Consegui escapar por um fim de semana inteiro para ir ver Bruno, meu amante. A gente se conhecia havia quase um ano, sempre em encontros roubados, sempre com a sensação de que o relógio estava correndo atrás da gente. Por isso aquele fim de semana era diferente: não havia pressa, não havia desculpas para dar às onze da noite, não havia que ficar olhando o celular a cada cinco minutos. Só ele, eu e dois dias pela frente.
E havia mais uma coisa: era o aniversário dele. Eu vinha há semanas quebrando a cabeça sobre o que dar de presente. Não queria comprar nada, não queria um objeto que depois tivesse que esconder numa gaveta. Queria dar algo que fosse só meu, algo que não pudesse ser embrulhado.
— Tenho seu presente — eu disse por telefone, dois dias antes.
— Ah, é? — Notei o sorriso na voz dele. — E o que é?
— Eu.

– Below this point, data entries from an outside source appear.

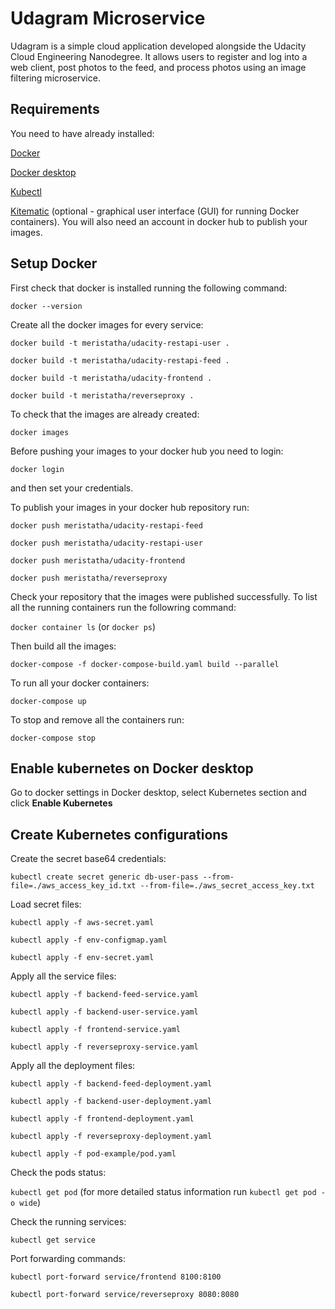 # Udagram Microservice

Udagram is a simple cloud application developed alongside the Udacity Cloud Engineering Nanodegree. It allows users to register and log into a web client, post photos to the feed, and process photos using an image filtering microservice.

## Requirements

You need to have already installed:

[Docker](https://docs.docker.com/docker-for-windows/install/)

[Docker desktop](https://hub.docker.com/editions/community/docker-ce-desktop-windows)

[Kubectl](https://kubernetes.io/docs/tasks/tools/install-kubectl/)

[Kitematic](https://docs.docker.com/toolbox/) (optional - graphical user interface (GUI) for running Docker containers).
You will also need an account in docker hub to publish your images.

## Setup Docker

First check that docker is installed running the following command:

`docker --version`

Create all the docker images for every service:

`docker build -t meristatha/udacity-restapi-user .`

`docker build -t meristatha/udacity-restapi-feed .`

`docker build -t meristatha/udacity-frontend .`

`docker build -t meristatha/reverseproxy .`

To check that the images are already created:

`docker images`

Before pushing your images to your docker hub you need to login:

`docker login`

and then set your credentials.

To publish your images in your docker hub repository run:

`docker push meristatha/udacity-restapi-feed`

`docker push meristatha/udacity-restapi-user`

`docker push meristatha/udacity-frontend`

`docker push meristatha/reverseproxy`

Check your repository that the images were published successfully.
To list all the running containers run the followring command:

`docker container ls` (or `docker ps`)

Then build all the images:

`docker-compose -f docker-compose-build.yaml build --parallel`

To run all your docker containers:

`docker-compose up`

To stop and remove all the containers run:

`docker-compose stop`

## Enable kubernetes on Docker desktop

Go to docker settings in Docker desktop, select Kubernetes section and click **Enable Kubernetes**

## Create Kubernetes configurations

Create the secret base64 credentials:

`kubectl create secret generic db-user-pass --from-file=./aws_access_key_id.txt --from-file=./aws_secret_access_key.txt`

Load secret files:

`kubectl apply -f aws-secret.yaml`

`kubectl apply -f env-configmap.yaml`

`kubectl apply -f env-secret.yaml`

Apply all the service files:

`kubectl apply -f backend-feed-service.yaml`

`kubectl apply -f backend-user-service.yaml`

`kubectl apply -f frontend-service.yaml`

`kubectl apply -f reverseproxy-service.yaml`

Apply all the deployment files:

`kubectl apply -f backend-feed-deployment.yaml`

`kubectl apply -f backend-user-deployment.yaml`

`kubectl apply -f frontend-deployment.yaml`

`kubectl apply -f reverseproxy-deployment.yaml`

`kubectl apply -f pod-example/pod.yaml`

Check the pods status:

`kubectl get pod` (for more detailed status information run `kubectl get pod -o wide`)

Check the running services:

`kubectl get service`

Port forwarding commands:

`kubectl port-forward service/frontend 8100:8100`

`kubectl port-forward service/reverseproxy 8080:8080`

O fim de semana inteiro você manda. Eu não decido nada. Faço o que você pedir, na hora que pedir. Todos os buracos são seus, para o que você quiser.
Houve um silêncio longo do outro lado. Depois ouvi a respiração dele, lenta, e soube que ele já estava pensando em tudo o que ia me fazer.
— É o melhor presente que já me deram na vida — disse por fim. — Prepara essa buceta, porque não vou deixar ela descansar por dois dias.
Desliguei com o coração acelerado e a calcinha já encharcada, e passei os dois dias seguintes incapaz de me concentrar em qualquer coisa. No trabalho, minha cabeça escapava no meio de uma frase; em casa, eu arrumava a mala e desarrumava três vezes, hesitando entre umas meias e outras como se disso dependesse tudo. Nunca antes eu tinha oferecido algo assim, nem a ele nem a ninguém, e a simples ideia de ter dito aquilo em voz alta me mantinha num estado constante de excitação, uma corrente baixa que não se apagava nem quando eu tentava dormir. Me masturbei nas duas noites anteriores pensando no pau dele, na boca dele, nas coisas que um homem pode fazer com uma mulher que lhe disse: «hoje eu não digo não para nada».
***
Cheguei na sexta-feira à tarde. Ele tinha alugado um apartamento numa área tranquila, longe de qualquer lugar onde pudéssemos topar com alguém conhecido. Subi no elevador me olhando no espelho, retocando o batom, e notei que minhas mãos tremiam um pouco. Não de medo. De antecipação.
Ele abriu a porta antes de eu terminar de bater. Usava uma camisa escura, as mangas dobradas, e cheirava à colônia que tantas vezes eu tinha procurado depois na minha própria pele. Fiquei no vão da porta sem saber muito bem o que dizer.
— Entra — ele ordenou. Não foi um convite. Foi a primeira ordem.
Entrei. Ele fechou a porta atrás de mim e, antes que eu pudesse largar a bolsa no chão, segurou meu rosto com as duas mãos e me beijou. Não foi um beijo suave de boas-vindas. Foi um beijo que dizia «este fim de semana você é minha», com a língua enfiada até o fundo, mordendo meu lábio, puxando meu cabelo, e eu devolvi na mesma intenção, me apertando contra o volume duro que já levantava sua calça.
— Você se lembra do que me prometeu? — ele murmurou contra meus lábios.
— Me lembro.
— Então já sabe o que vem agora. De joelhos quando eu mandar, de pernas abertas quando eu mandar, e a boca fechada, salvo para o que eu colocar entre seus dentes.
***
Ele me fez tirar a roupa ali mesmo, no hall de entrada, devagar, enquanto me olhava sentado no braço do sofá, sem me tocar, sem dizer nada. Ele gostava de olhar. Gostava do poder de olhar enquanto eu me sentia completamente exposta. Fui baixando o zíper do vestido com as mãos tão desajeitadas que ele enganchou duas vezes, e quando finalmente o deixei cair no chão ele olhou para meus mamilos, já duros sob o sutiã, e passou a língua pelos dentes.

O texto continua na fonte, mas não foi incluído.